____ MATERIAL TO PROCESS

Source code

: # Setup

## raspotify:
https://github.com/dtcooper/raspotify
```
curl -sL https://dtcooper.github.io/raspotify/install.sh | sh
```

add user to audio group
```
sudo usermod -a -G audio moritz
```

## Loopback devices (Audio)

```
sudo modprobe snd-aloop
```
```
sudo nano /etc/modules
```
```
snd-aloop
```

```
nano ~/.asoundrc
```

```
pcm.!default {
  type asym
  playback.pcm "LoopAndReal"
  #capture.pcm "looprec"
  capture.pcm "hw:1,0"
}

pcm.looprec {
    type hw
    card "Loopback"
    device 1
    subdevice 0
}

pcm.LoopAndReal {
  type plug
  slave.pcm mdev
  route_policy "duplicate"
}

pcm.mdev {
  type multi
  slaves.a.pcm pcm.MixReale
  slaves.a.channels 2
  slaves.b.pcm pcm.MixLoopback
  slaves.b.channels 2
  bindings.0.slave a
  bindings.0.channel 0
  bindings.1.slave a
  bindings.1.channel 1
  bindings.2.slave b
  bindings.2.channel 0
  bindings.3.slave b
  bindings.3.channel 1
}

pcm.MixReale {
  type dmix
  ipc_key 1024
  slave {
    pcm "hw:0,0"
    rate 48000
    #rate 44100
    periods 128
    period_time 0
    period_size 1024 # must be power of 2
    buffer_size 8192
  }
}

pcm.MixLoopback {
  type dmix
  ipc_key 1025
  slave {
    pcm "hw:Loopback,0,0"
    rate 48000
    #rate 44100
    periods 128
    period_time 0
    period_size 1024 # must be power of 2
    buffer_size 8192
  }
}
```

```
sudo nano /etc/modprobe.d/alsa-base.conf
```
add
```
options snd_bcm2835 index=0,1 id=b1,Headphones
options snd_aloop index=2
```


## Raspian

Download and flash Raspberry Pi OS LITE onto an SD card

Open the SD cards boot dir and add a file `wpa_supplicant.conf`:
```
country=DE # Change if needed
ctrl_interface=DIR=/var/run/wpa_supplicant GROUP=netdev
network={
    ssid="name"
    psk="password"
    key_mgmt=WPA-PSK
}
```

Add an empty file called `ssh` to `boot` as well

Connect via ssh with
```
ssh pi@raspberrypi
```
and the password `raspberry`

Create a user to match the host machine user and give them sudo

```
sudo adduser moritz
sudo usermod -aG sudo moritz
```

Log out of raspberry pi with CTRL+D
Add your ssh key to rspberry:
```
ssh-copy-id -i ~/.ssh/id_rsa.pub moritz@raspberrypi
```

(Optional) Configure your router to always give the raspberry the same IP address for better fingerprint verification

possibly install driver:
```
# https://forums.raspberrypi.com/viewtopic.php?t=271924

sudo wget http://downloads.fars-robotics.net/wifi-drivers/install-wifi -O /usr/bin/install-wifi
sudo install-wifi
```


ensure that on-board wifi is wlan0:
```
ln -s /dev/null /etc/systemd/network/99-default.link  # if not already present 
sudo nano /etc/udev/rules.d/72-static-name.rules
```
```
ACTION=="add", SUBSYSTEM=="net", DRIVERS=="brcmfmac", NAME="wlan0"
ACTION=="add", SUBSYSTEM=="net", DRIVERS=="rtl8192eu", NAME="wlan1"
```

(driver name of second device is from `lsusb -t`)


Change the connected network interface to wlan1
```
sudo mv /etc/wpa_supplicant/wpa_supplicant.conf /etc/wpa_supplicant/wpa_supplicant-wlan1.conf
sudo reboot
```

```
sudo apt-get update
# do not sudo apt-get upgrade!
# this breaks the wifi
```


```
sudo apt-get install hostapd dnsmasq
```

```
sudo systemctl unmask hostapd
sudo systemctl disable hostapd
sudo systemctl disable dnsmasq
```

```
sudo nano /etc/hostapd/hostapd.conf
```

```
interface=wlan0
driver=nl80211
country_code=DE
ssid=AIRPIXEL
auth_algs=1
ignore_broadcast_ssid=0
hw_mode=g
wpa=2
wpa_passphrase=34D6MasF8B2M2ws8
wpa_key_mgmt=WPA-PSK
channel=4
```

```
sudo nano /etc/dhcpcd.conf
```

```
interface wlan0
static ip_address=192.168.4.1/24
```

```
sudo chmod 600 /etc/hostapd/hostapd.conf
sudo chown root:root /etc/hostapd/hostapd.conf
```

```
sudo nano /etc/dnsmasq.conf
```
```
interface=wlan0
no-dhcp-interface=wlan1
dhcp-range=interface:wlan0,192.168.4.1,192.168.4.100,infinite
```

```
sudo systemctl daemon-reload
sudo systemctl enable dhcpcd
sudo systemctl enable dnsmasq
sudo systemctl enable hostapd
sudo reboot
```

________

◆ **WHAT YOU HAVE TO DO**
Nothing should be left out. Reproduce all the entries precisely.

◆ **TASK ANSWER**
Source code

: # Setup

## raspotify:
https://github.com/dtcooper/raspotify
```
curl -sL https://dtcooper.github.io/raspotify/install.sh | sh
```

add user to audio group
```
sudo usermod -a -G audio moritz
```

## Loopback devices (Audio)

```
sudo modprobe snd-aloop
```
```
sudo nano /etc/modules
```
```
snd-aloop
```

```
nano ~/.asoundrc
```

```
pcm.!default {
  type asym
  playback.pcm "LoopAndReal"
  #capture.pcm "looprec"
  capture.pcm "hw:1,0"
}

pcm.looprec {
    type hw
    card "Loopback"
    device 1
    subdevice 0
}

pcm.LoopAndReal {
  type plug
  slave.pcm mdev
  route_policy "duplicate"
}

pcm.mdev {
  type multi
  slaves.a.pcm pcm.MixReale
  slaves.a.channels 2
  slaves.b.pcm pcm.MixLoopback
  slaves.b.channels 2
  bindings.0.slave a
  bindings.0.channel 0
  bindings.1.slave a
  bindings.1.channel 1
  bindings.2.slave b
  bindings.2.channel 0
  bindings.3.slave b
  bindings.3.channel 1
}

pcm.MixReale {
  type dmix
  ipc_key 1024
  slave {
    pcm "hw:0,0"
    rate 48000
    #rate 44100
    periods 128
    period_time 0
    period_size 1024 # must be power of 2
    buffer_size 8192
  }
}

pcm.MixLoopback {
  type dmix
  ipc_key 1025
  slave {
    pcm "hw:Loopback,0,0"
    rate 48000
    #rate 44100
    periods 128
    period_time 0
    period_size 1024 # must be power of 2
    buffer_size 8192
  }
}
```

```
sudo nano /etc/modprobe.d/alsa-base.conf
```
add
```
options snd_bcm2835 index=0,1 id=b1,Headphones
options snd_aloop index=2
```


## Raspian

Download and flash Raspberry Pi OS LITE onto an SD card

Open the SD cards boot dir and add a file `wpa_supplicant.conf`:
```
country=DE # Change if needed
ctrl_interface=DIR=/var/run/wpa_supplicant GROUP=netdev
network={
    ssid="name"
    psk="password"
    key_mgmt=WPA-PSK
}
```

Add an empty file called `ssh` to `boot` as well

Connect via ssh with
```
ssh pi@raspberrypi
```
and the password `raspberry`

Create a user to match the host machine user and give them sudo

```
sudo adduser moritz
sudo usermod -aG sudo moritz
```

Log out of raspberry pi with CTRL+D
Add your ssh key to rspberry:
```
ssh-copy-id -i ~/.ssh/id_rsa.pub moritz@raspberrypi
```

(Optional) Configure your router to always give the raspberry the same IP address for better fingerprint verification

possibly install driver:
```
# https://forums.raspberrypi.com/viewtopic.php?t=271924

sudo wget http://downloads.fars-robotics.net/wifi-drivers/install-wifi -O /usr/bin/install-wifi
sudo install-wifi
```


ensure that on-board wifi is wlan0:
```
ln -s /dev/null /etc/systemd/network/99-default.link  # if not already present 
sudo nano /etc/udev/rules.d/72-static-name.rules
```
```
ACTION=="add", SUBSYSTEM=="net", DRIVERS=="brcmfmac", NAME="wlan0"
ACTION=="add", SUBSYSTEM=="net", DRIVERS=="rtl8192eu", NAME="wlan1"
```

(driver name of second device is from `lsusb -t`)


Change the connected network interface to wlan1
```
sudo mv /etc/wpa_supplicant/wpa_supplicant.conf /etc/wpa_supplicant/wpa_supplicant-wlan1.conf
sudo reboot
```

```
sudo apt-get update
# do not sudo apt-get upgrade!
# this breaks the wifi
```


```
sudo apt-get install hostapd dnsmasq
```

```
sudo systemctl unmask hostapd
sudo systemctl disable hostapd
sudo systemctl disable dnsmasq
```

```
sudo nano /etc/hostapd/hostapd.conf
```

```
interface=wlan0
driver=nl80211
country_code=DE
ssid=AIRPIXEL
auth_algs=1
ignore_broadcast_ssid=0
hw_mode=g
wpa=2
wpa_passphrase=34D6MasF8B2M2ws8
wpa_key_mgmt=WPA-PSK
channel=4
```

```
sudo nano /etc/dhcpcd.conf
```

```
interface wlan0
static ip_address=192.168.4.1/24
```

```
sudo chmod 600 /etc/hostapd/hostapd.conf
sudo chown root:root /etc/hostapd/hostapd.conf
```

```
sudo nano /etc/dnsmasq.conf
```
```
interface=wlan0
no-dhcp-interface=wlan1
dhcp-range=interface:wlan0,192.168.4.1,192.168.4.100,infinite
```

```
sudo systemctl daemon-reload
sudo systemctl enable dhcpcd
sudo systemctl enable dnsmasq
sudo systemctl enable hostapd
sudo reboot
```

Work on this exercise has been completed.